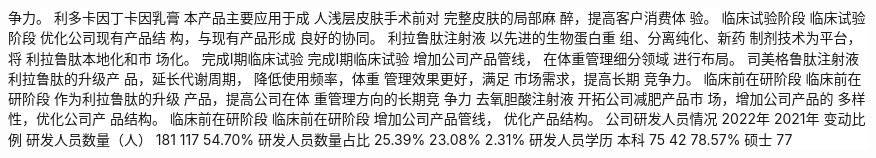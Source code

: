争力。
利多卡因丁卡因乳膏
本产品主要应用于成
人浅层皮肤手术前对
完整皮肤的局部麻
醉，提高客户消费体
验。
临床试验阶段
临床试验阶段
优化公司现有产品结
构，与现有产品形成
良好的协同。
利拉鲁肽注射液
以先进的生物蛋白重
组、分离纯化、新药
制剂技术为平台，将
利拉鲁肽本地化和市
场化。
完成I期临床试验
完成I期临床试验
增加公司产品管线，
在体重管理细分领域
进行布局。
司美格鲁肽注射液
利拉鲁肽的升级产
品，延长代谢周期，
降低使用频率，体重
管理效果更好，满足
市场需求，提高长期
竞争力。
临床前在研阶段
临床前在研阶段
作为利拉鲁肽的升级
产品，提高公司在体
重管理方向的长期竞
争力
去氧胆酸注射液
开拓公司减肥产品市
场，增加公司产品的
多样性，优化公司产
品结构。
临床前在研阶段
临床前在研阶段
增加公司产品管线，
优化产品结构。
公司研发人员情况
2022年
2021年
变动比例
研发人员数量（人）
181
117
54.70%
研发人员数量占比
25.39%
23.08%
2.31%
研发人员学历
本科
75
42
78.57%
硕士
77
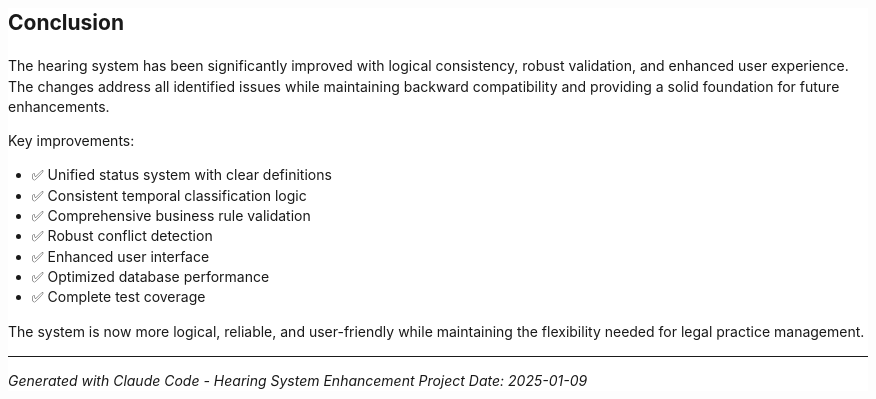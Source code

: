 ## Conclusion

The hearing system has been significantly improved with logical consistency, robust validation, and enhanced user experience. The changes address all identified issues while maintaining backward compatibility and providing a solid foundation for future enhancements.

Key improvements:
- ✅ Unified status system with clear definitions
- ✅ Consistent temporal classification logic
- ✅ Comprehensive business rule validation
- ✅ Robust conflict detection
- ✅ Enhanced user interface
- ✅ Optimized database performance
- ✅ Complete test coverage

The system is now more logical, reliable, and user-friendly while maintaining the flexibility needed for legal practice management.

---

*Generated with Claude Code - Hearing System Enhancement Project*
*Date: 2025-01-09*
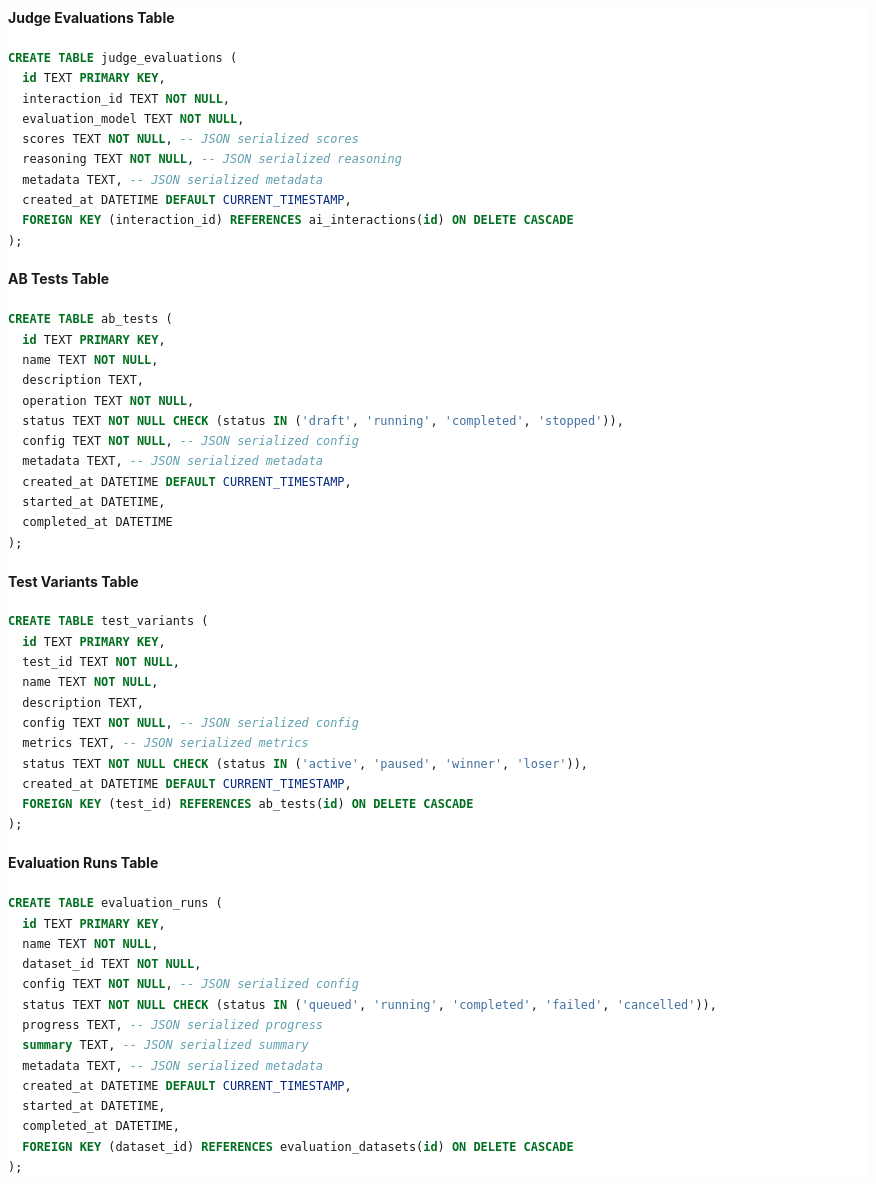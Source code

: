 #### Judge Evaluations Table
```sql
CREATE TABLE judge_evaluations (
  id TEXT PRIMARY KEY,
  interaction_id TEXT NOT NULL,
  evaluation_model TEXT NOT NULL,
  scores TEXT NOT NULL, -- JSON serialized scores
  reasoning TEXT NOT NULL, -- JSON serialized reasoning
  metadata TEXT, -- JSON serialized metadata
  created_at DATETIME DEFAULT CURRENT_TIMESTAMP,
  FOREIGN KEY (interaction_id) REFERENCES ai_interactions(id) ON DELETE CASCADE
);
```

#### AB Tests Table
```sql
CREATE TABLE ab_tests (
  id TEXT PRIMARY KEY,
  name TEXT NOT NULL,
  description TEXT,
  operation TEXT NOT NULL,
  status TEXT NOT NULL CHECK (status IN ('draft', 'running', 'completed', 'stopped')),
  config TEXT NOT NULL, -- JSON serialized config
  metadata TEXT, -- JSON serialized metadata
  created_at DATETIME DEFAULT CURRENT_TIMESTAMP,
  started_at DATETIME,
  completed_at DATETIME
);
```

#### Test Variants Table
```sql
CREATE TABLE test_variants (
  id TEXT PRIMARY KEY,
  test_id TEXT NOT NULL,
  name TEXT NOT NULL,
  description TEXT,
  config TEXT NOT NULL, -- JSON serialized config
  metrics TEXT, -- JSON serialized metrics
  status TEXT NOT NULL CHECK (status IN ('active', 'paused', 'winner', 'loser')),
  created_at DATETIME DEFAULT CURRENT_TIMESTAMP,
  FOREIGN KEY (test_id) REFERENCES ab_tests(id) ON DELETE CASCADE
);
```

#### Evaluation Runs Table
```sql
CREATE TABLE evaluation_runs (
  id TEXT PRIMARY KEY,
  name TEXT NOT NULL,
  dataset_id TEXT NOT NULL,
  config TEXT NOT NULL, -- JSON serialized config
  status TEXT NOT NULL CHECK (status IN ('queued', 'running', 'completed', 'failed', 'cancelled')),
  progress TEXT, -- JSON serialized progress
  summary TEXT, -- JSON serialized summary
  metadata TEXT, -- JSON serialized metadata
  created_at DATETIME DEFAULT CURRENT_TIMESTAMP,
  started_at DATETIME,
  completed_at DATETIME,
  FOREIGN KEY (dataset_id) REFERENCES evaluation_datasets(id) ON DELETE CASCADE
);
```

_TRY IT_
Please output the records above exactly, without the pictures.

_THE ANSWER_
Source code

:争力。
利多卡因丁卡因乳膏
本产品主要应用于成
人浅层皮肤手术前对
完整皮肤的局部麻
醉，提高客户消费体
验。
临床试验阶段
临床试验阶段
优化公司现有产品结
构，与现有产品形成
良好的协同。
利拉鲁肽注射液
以先进的生物蛋白重
组、分离纯化、新药
制剂技术为平台，将
利拉鲁肽本地化和市
场化。
完成I期临床试验
完成I期临床试验
增加公司产品管线，
在体重管理细分领域
进行布局。
司美格鲁肽注射液
利拉鲁肽的升级产
品，延长代谢周期，
降低使用频率，体重
管理效果更好，满足
市场需求，提高长期
竞争力。
临床前在研阶段
临床前在研阶段
作为利拉鲁肽的升级
产品，提高公司在体
重管理方向的长期竞
争力
去氧胆酸注射液
开拓公司减肥产品市
场，增加公司产品的
多样性，优化公司产
品结构。
临床前在研阶段
临床前在研阶段
增加公司产品管线，
优化产品结构。
公司研发人员情况
2022年
2021年
变动比例
研发人员数量（人）
181
117
54.70%
研发人员数量占比
25.39%
23.08%
2.31%
研发人员学历
本科
75
42
78.57%
硕士
77
Source code

: ## Conclusion

The hearing system has been significantly improved with logical consistency, robust validation, and enhanced user experience. The changes address all identified issues while maintaining backward compatibility and providing a solid foundation for future enhancements.

Key improvements:
- ✅ Unified status system with clear definitions
- ✅ Consistent temporal classification logic
- ✅ Comprehensive business rule validation
- ✅ Robust conflict detection
- ✅ Enhanced user interface
- ✅ Optimized database performance
- ✅ Complete test coverage

The system is now more logical, reliable, and user-friendly while maintaining the flexibility needed for legal practice management.

---

*Generated with Claude Code - Hearing System Enhancement Project*
*Date: 2025-01-09*
Source code

: #### Judge Evaluations Table
```sql
CREATE TABLE judge_evaluations (
  id TEXT PRIMARY KEY,
  interaction_id TEXT NOT NULL,
  evaluation_model TEXT NOT NULL,
  scores TEXT NOT NULL, -- JSON serialized scores
  reasoning TEXT NOT NULL, -- JSON serialized reasoning
  metadata TEXT, -- JSON serialized metadata
  created_at DATETIME DEFAULT CURRENT_TIMESTAMP,
  FOREIGN KEY (interaction_id) REFERENCES ai_interactions(id) ON DELETE CASCADE
);
```

#### AB Tests Table
```sql
CREATE TABLE ab_tests (
  id TEXT PRIMARY KEY,
  name TEXT NOT NULL,
  description TEXT,
  operation TEXT NOT NULL,
  status TEXT NOT NULL CHECK (status IN ('draft', 'running', 'completed', 'stopped')),
  config TEXT NOT NULL, -- JSON serialized config
  metadata TEXT, -- JSON serialized metadata
  created_at DATETIME DEFAULT CURRENT_TIMESTAMP,
  started_at DATETIME,
  completed_at DATETIME
);
```

#### Test Variants Table
```sql
CREATE TABLE test_variants (
  id TEXT PRIMARY KEY,
  test_id TEXT NOT NULL,
  name TEXT NOT NULL,
  description TEXT,
  config TEXT NOT NULL, -- JSON serialized config
  metrics TEXT, -- JSON serialized metrics
  status TEXT NOT NULL CHECK (status IN ('active', 'paused', 'winner', 'loser')),
  created_at DATETIME DEFAULT CURRENT_TIMESTAMP,
  FOREIGN KEY (test_id) REFERENCES ab_tests(id) ON DELETE CASCADE
);
```

#### Evaluation Runs Table
```sql
CREATE TABLE evaluation_runs (
  id TEXT PRIMARY KEY,
  name TEXT NOT NULL,
  dataset_id TEXT NOT NULL,
  config TEXT NOT NULL, -- JSON serialized config
  status TEXT NOT NULL CHECK (status IN ('queued', 'running', 'completed', 'failed', 'cancelled')),
  progress TEXT, -- JSON serialized progress
  summary TEXT, -- JSON serialized summary
  metadata TEXT, -- JSON serialized metadata
  created_at DATETIME DEFAULT CURRENT_TIMESTAMP,
  started_at DATETIME,
  completed_at DATETIME,
  FOREIGN KEY (dataset_id) REFERENCES evaluation_datasets(id) ON DELETE CASCADE
);
```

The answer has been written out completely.